I WANNA LIVE IN A FEARLESS STATE
I WANNA LIVE WITHOUT THE HATE
I WANNA BE ABLE TO DECIDE MY FATE
I WANNA BREAK OUT OF THIS CAGE
LET’S TAKE IT BACK
WELCOME TO THE FUTURE
–Welcome to the Future by Left Spine Down
4 Stupid Fitness Things that Need To End
1) Seeking More Sensation During Training.
Trying to actively feel everything is a recipe for chronic pain. I stole this idea from Frankie. You don’t need to actively seek it. If you screw up bad enough for your body, pain WILL find you. Trust me on this. I’ve done the experiments in my own lab. If you don’t trust me, let me know if you find it not to be true. I suggest you not test this one out.
Think of pain as an indicator light and your last line of defense. If I don’t put oil in my car ever, and my Ford pinto burns oil like at the rate of sweat running off a fat man chasing a runaway M&M, I wil have damage.
You don’t listen to pain in your body, you too will have some damage.
When the oil light comes on, I better stop the car before I destroy it (unless someone hits me from behind and I blow up anyway)
No, I am still not convinced your body will lie to you. If you can’t trust your own body, you are going to trust your body to someone else who does not trust their body either to tell you what is going on? I am all for guidance and seeking help, but their goal is to help you interpret what is going on based on your feedback.

Ford Pinto: Source
2) Don’t Learn a New Exercise Until You Can Do It Correctly
Oh boy, don’t start those dangerous deadlifts since you may just suck at them since you have never done them.
Newsflash, of course you are going to suck, you have never done them! With the exception of a few crazy athletes, you will NOT be very good at them on the first rep.
“The first rep is the worst rep!” -Frankie Faires
Did anyone not learn to play golf because they were afraid they were going to suck at it? Or did you want to learn to play golf, took lessons, stuck with it and became pretty good (or at least better).
The first time I learned to kiteboard, I got my a$$ handed to me over and over and over, even during a lesson! My buddy Rob had bruised his ribs earlier in the week and had to keep chasing the kite down as I floored it right into the ground. After about 20 minutes of this I hear “You suck!” The truth was I did suck, but over time, I got better. I also got a free trip across the soccer fiedl on my butt, complete with sexy grass stains as the kite powered up.
If you want to learn to kiteboard, take a lesson, but don’t NOT try it.
Did I never start because I was afraid I would suck? Nope.

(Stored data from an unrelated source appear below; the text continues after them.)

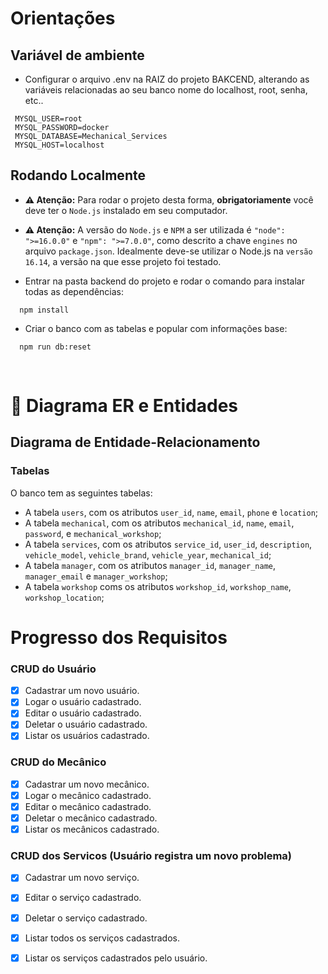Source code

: # Orientações

  ## <strong>Variável de ambiente</strong>

   - Configurar o arquivo .env na RAIZ do projeto BAKCEND, alterando as variáveis relacionadas ao seu banco nome do localhost, root, senha, etc..
   
   ```
    MYSQL_USER=root
    MYSQL_PASSWORD=docker
    MYSQL_DATABASE=Mechanical_Services
    MYSQL_HOST=localhost
   ```
  ## <strong>Rodando Localmente</strong>

  - **:warning: Atenção:** Para rodar o projeto desta forma, **obrigatoriamente** você deve ter o `Node.js` instalado em seu computador.
  - **:warning: Atenção:** A versão do `Node.js` e `NPM` a ser utilizada é `"node": ">=16.0.0"` e `"npm": ">=7.0.0"`, como descrito a chave `engines` no arquivo `package.json`. Idealmente deve-se utilizar o Node.js na `versão 16.14`, a versão na que esse projeto foi testado.

  - Entrar na pasta backend do projeto e rodar o comando para instalar todas as dependências:
  ```
    npm install
  ```
  - Criar o banco com as tabelas e popular com informações base:

  ```
    npm run db:reset
  ```

  <br/>

# 🎲 Diagrama ER e Entidades

  ## Diagrama de Entidade-Relacionamento

  ### Tabelas

  O banco tem as seguintes tabelas: 
  - A tabela `users`, com os atributos `user_id`, `name`, `email`, `phone` e `location`;
  - A tabela `mechanical`, com os atributos `mechanical_id`, `name`, `email`, `password`, e `mechanical_workshop`;
  - A tabela `services`, com os atributos `service_id`, `user_id`, `description`, `vehicle_model`,  `vehicle_brand`, `vehicle_year`, `mechanical_id`;
  - A tabela `manager`, com os atributos `manager_id`, `manager_name`, `manager_email` e `manager_workshop`;
  - A tabela `workshop` coms os atributos `workshop_id`, `workshop_name`, `workshop_location`;

# Progresso dos Requisitos

### <strong>CRUD do Usuário</strong>

- [x] Cadastrar um novo usuário.
- [x] Logar o usuário cadastrado.
- [x] Editar o usuário cadastrado.
- [x] Deletar o usuário cadastrado.
- [x] Listar os usuários cadastrado.

### <strong>CRUD do Mecânico</strong>

- [x] Cadastrar um novo mecânico.
- [x] Logar o mecânico cadastrado.
- [x] Editar o mecânico cadastrado.
- [x] Deletar o mecânico cadastrado.
- [x] Listar os mecânicos cadastrado.

### <strong>CRUD dos Servicos (Usuário registra um novo problema)</strong>

- [x] Cadastrar um novo serviço.
- [x] Editar o serviço cadastrado.
- [x] Deletar o serviço cadastrado.
- [x] Listar todos os serviços cadastrados.
- [x] Listar os serviços cadastrados pelo usuário.

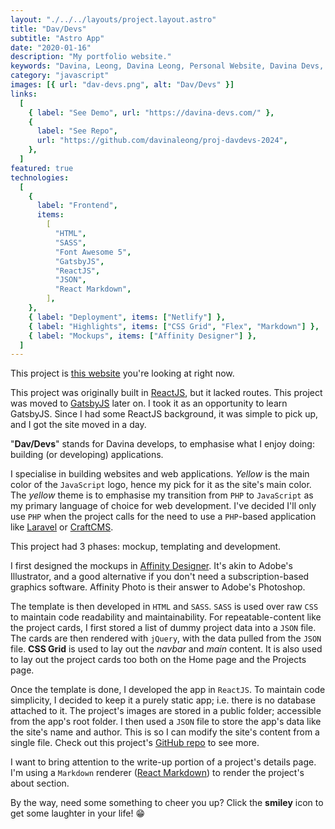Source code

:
 ```yaml
---
layout: "./../../layouts/project.layout.astro"
title: "Dav/Devs"
subtitle: "Astro App"
date: "2020-01-16"
description: "My portfolio website."
keywords: "Davina, Leong, Davina Leong, Personal Website, Davina Devs, Davina-Devs, Dav / Devs, HTML, CSS, SASS, jQuery, JSON, Font Awesome 5, CSS Grid, Flex, GatsbyJS, ReactJS, Netlify, Affinity Designer"
category: "javascript"
images: [{ url: "dav-devs.png", alt: "Dav/Devs" }]
links:
  [
    { label: "See Demo", url: "https://davina-devs.com/" },
    {
      label: "See Repo",
      url: "https://github.com/davinaleong/proj-davdevs-2024",
    },
  ]
featured: true
technologies:
  [
    {
      label: "Frontend",
      items:
        [
          "HTML",
          "SASS",
          "Font Awesome 5",
          "GatsbyJS",
          "ReactJS",
          "JSON",
          "React Markdown",
        ],
    },
    { label: "Deployment", items: ["Netlify"] },
    { label: "Highlights", items: ["CSS Grid", "Flex", "Markdown"] },
    { label: "Mockups", items: ["Affinity Designer"] },
  ]
---
```


This project is [this website](https://davina-devs.com/) you're looking at right now.

This project was originally built in [ReactJS](https://reactjs.org/), but it lacked routes. This project was moved to [GatsbyJS](https://www.gatsbyjs.com/) later on. I took it as an opportunity to learn GatsbyJS. Since I had some ReactJS background, it was simple to pick up, and I got the site moved in a day.

"**Dav/Devs**" stands for Davina develops, to emphasise what I enjoy doing: building (or developing) applications.

I specialise in building websites and web applications. _Yellow_ is the main color of the `JavaScript` logo, hence my pick for it as the site's main color. The _yellow_ theme is to emphasise my transition from `PHP` to `JavaScript` as my primary language of choice for web development. I've decided I'll only use `PHP` when the project calls for the need to use a `PHP`-based application like [Laravel](https://laravel.com/docs/6.x) or [CraftCMS](https://craftcms.com/).

This project had 3 phases: mockup, templating and development.

I first designed the mockups in [Affinity Designer](https://affinity.serif.com/en-gb/designer/). It's akin to Adobe's Illustrator, and a good alternative if you don't need a subscription-based graphics software. Affinity Photo is their answer to Adobe's Photoshop.

The template is then developed in `HTML` and `SASS`. `SASS` is used over raw `CSS` to maintain code readability and maintainability. For repeatable-content like the project cards, I first stored a list of dummy project data into a `JSON` file. The cards are then rendered with `jQuery`, with the data pulled from the `JSON` file. **CSS Grid** is used to lay out the _navbar_ and _main_ content. It is also used to lay out the project cards too both on the Home page and the Projects page.

Once the template is done, I developed the app in `ReactJS`. To maintain code simplicity, I decided to keep it a purely static app; i.e. there is no database attached to it. The project's images are stored in a public folder; accessible from the app's root folder. I then used a `JSON` file to store the app's data like the site's name and author. This is so I can modify the site's content from a single file. Check out this project's [GitHub repo](https://github.com/davinaleong/proj-davdevs) to see more.

I want to bring attention to the write-up portion of a project's details page. I'm using a `Markdown` renderer ([React Markdown](https://github.com/rexxars/react-markdown)) to render the project's about section.

By the way, need some something to cheer you up? Click the **smiley** icon to get some laughter in your life! 😁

Why would you not learn to do an exercise for fear you wil suck? Stupid idea that has got to go the way of the DooDoo bird.

DooDoo bird: Source
For the new readers, I am NOT saying load a bar up to 400 lbs and go ape $hit crazy with it and send your spine across my gym. I hate to clean up that kind of mess.
Test it, maybe you only do rack pulls. Maybe you can’t deadlift the standard way so you use a trap bar or even sumo style. Work around it, test it (ala Grip n Rip) and get better.

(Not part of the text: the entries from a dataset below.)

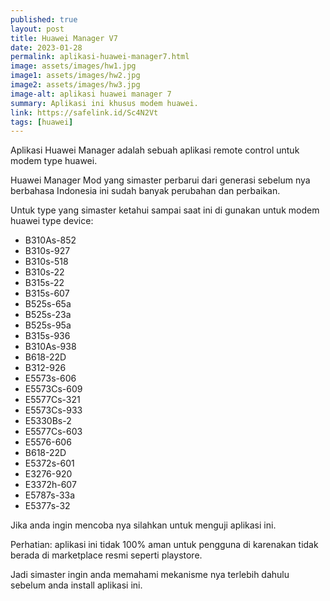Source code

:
 ```yaml
---
published: true
layout: post
title: Huawei Manager V7
date: 2023-01-28
permalink: aplikasi-huawei-manager7.html
image: assets/images/hw1.jpg
image1: assets/images/hw2.jpg
image2: assets/images/hw3.jpg
image-alt: aplikasi huawei manager 7
summary: Aplikasi ini khusus modem huawei.
link: https://safelink.id/Sc4N2Vt
tags: [huawei]
---
```


Aplikasi Huawei Manager adalah sebuah aplikasi remote control untuk modem type huawei.

Huawei Manager Mod yang simaster perbarui dari generasi sebelum nya berbahasa Indonesia ini sudah banyak perubahan dan perbaikan.

Untuk type yang simaster ketahui sampai saat ini di gunakan untuk modem huawei type device:

- B310As-852
- B310s-927
- B310s-518
- B310s-22
- B315s-22
- B315s-607
- B525s-65a
- B525s-23a
- B525s-95a
- B315s-936
- B310As-938
- B618-22D
- B312-926
- E5573s-606
- E5573Cs-609
- E5577Cs-321
- E5573Cs-933
- E5330Bs-2
- E5577Cs-603
- E5576-606
- B618-22D
- E5372s-601
- E3276-920
- E3372h-607
- E5787s-33a
- E5377s-32

Jika anda ingin mencoba nya silahkan untuk menguji aplikasi ini.

Perhatian: aplikasi ini tidak 100% aman untuk pengguna di karenakan tidak berada di marketplace resmi seperti playstore.

Jadi simaster ingin anda memahami mekanisme nya terlebih dahulu sebelum anda install aplikasi ini.
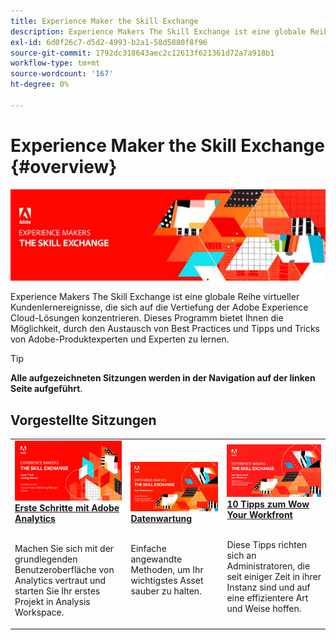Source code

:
 ```yaml
---
title: Experience Maker the Skill Exchange
description: Experience Makers The Skill Exchange ist eine globale Reihe virtueller Kundenlernereignisse, die sich auf die Vertiefung der Adobe Experience Cloud-Lösungen konzentrieren.
exl-id: 6d0f26c7-d5d2-4993-b2a1-58d5880f8f96
source-git-commit: 1792dc318643aec2c12613f621361d72a7a918b1
workflow-type: tm+mt
source-wordcount: '167'
ht-degree: 0%

---
```


# Experience Maker the Skill Exchange {#overview}

<img alt="Experience Maker the Skill Exchange" src="./assets/skill-exchange.png" />

Experience Makers The Skill Exchange ist eine globale Reihe virtueller Kundenlernereignisse, die sich auf die Vertiefung der Adobe Experience Cloud-Lösungen konzentrieren. Dieses Programm bietet Ihnen die Möglichkeit, durch den Austausch von Best Practices und Tipps und Tricks von Adobe-Produktexperten und Experten zu lernen.

>[!TIP]
>
>**Alle aufgezeichneten Sitzungen werden in der Navigation auf der linken Seite aufgeführt**.

<div id="recs-overview-body-1"></div>
<div id="recs-overview-body-2"></div>
<div id="recs-overview-body-3"></div>
<div id="recs-overview-body-4"></div>
<div id="recs-overview-body-5"></div>
<div id="recs-overview-body-6"></div>

<div id="past-events">


</div>

## Vorgestellte Sitzungen

<table>
  <tr>
   <td>
      <a href="analytics/jun2021/getting-started.md">
      <img alt="Analytics - Erste Schritte" src="./assets/analytics-getting-started.png"/>
      </a>
      <div>
         <a href="analytics/jun2021/getting-started.md"><strong>Erste Schritte mit Adobe Analytics</strong></a>
<!---         <br/><em>foo</em> -->
      </div>
      <p>
        <br/>
         Machen Sie sich mit der grundlegenden Benutzeroberfläche von Analytics vertraut und starten Sie Ihr erstes Projekt in Analysis Workspace.
      </p>
    </td>
   <td>
      <a href="marketo/feb2022/data-maintenance.md">
      <img alt="Datenwartung" src="./assets/data-maintenance.png"/>
      </a>
      <div>
         <a href="marketo/feb2022/data-maintenance.md"><strong>Datenwartung</strong></a>
<!---         <br/><em>foo</em> -->
      </div>
      <p>
        <br/>
         Einfache angewandte Methoden, um Ihr wichtigstes Asset sauber zu halten.
      </p>
    </td>
   <td>
      <a href="workfront/apr2022/ten-tips.md">
      <img alt="10 Tipps zum Wow Your Workfront" src="./assets/workfront-10-tips.png"/>
      </a>
      <div>
         <a href="workfront/apr2022/ten-tips.md"><strong>10 Tipps zum Wow Your Workfront</strong></a>
<!---         <br/><em>foo</em> -->
      </div>
      <p>
        <br/>
         Diese Tipps richten sich an Administratoren, die seit einiger Zeit in ihrer Instanz sind und auf eine effizientere Art und Weise hoffen.
      </p>
    </td>
  </tr>
</table>
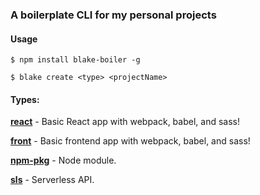### A boilerplate CLI for my personal projects

#### Usage
```
$ npm install blake-boiler -g

$ blake create <type> <projectName>
```

#### Types:
**[react](https://github.com/BlakeGuilloud/webpack-babel-react)** - Basic React app with webpack, babel, and sass!

**[front](https://github.com/BlakeGuilloud/webpack-babel-front)** - Basic frontend app with webpack, babel, and sass!

**[npm-pkg](https://github.com/BlakeGuilloud/npm-pkg)** - Node module.

**[sls](https://github.com/BlakeGuilloud/sls-boilerplate)** - Serverless API.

My buddy Brad Nelson has the perfect line with new clients
Brad to client “Are you a perfectionist”
Client “Yes”
Brad “Then today is not your day”
Love it.
Start today!
3) Perfect Nutrition 100% of the Time
How demotivating is that. Sorry, you suck and you will have to eat chicken and broccoli the rest of your life, so start looking forward to that and please pay me more money so I can tell you how wonderful it is too.
I will then spend more time to tell you that broccoli has over 300 different phytonutritents and is really not the vile weed you think it is

Broccoli-A Vile Weed or Nutrient Powerhouse? Source
That is BS on a stick and you know it.
The goal of a long term program should be to eat as many “bad foods” as you can get away with WHILE keeping your body composition and health goals.
This gives the client some friggin hope. Yes, it is going to suck for awhile as your metabolism changes, but we are working towards you enjoying food long term and not making anything off limits forever.
If 4 brownies on a Saturday afternoon destroys you for the rest of the week, there are some issues to fix.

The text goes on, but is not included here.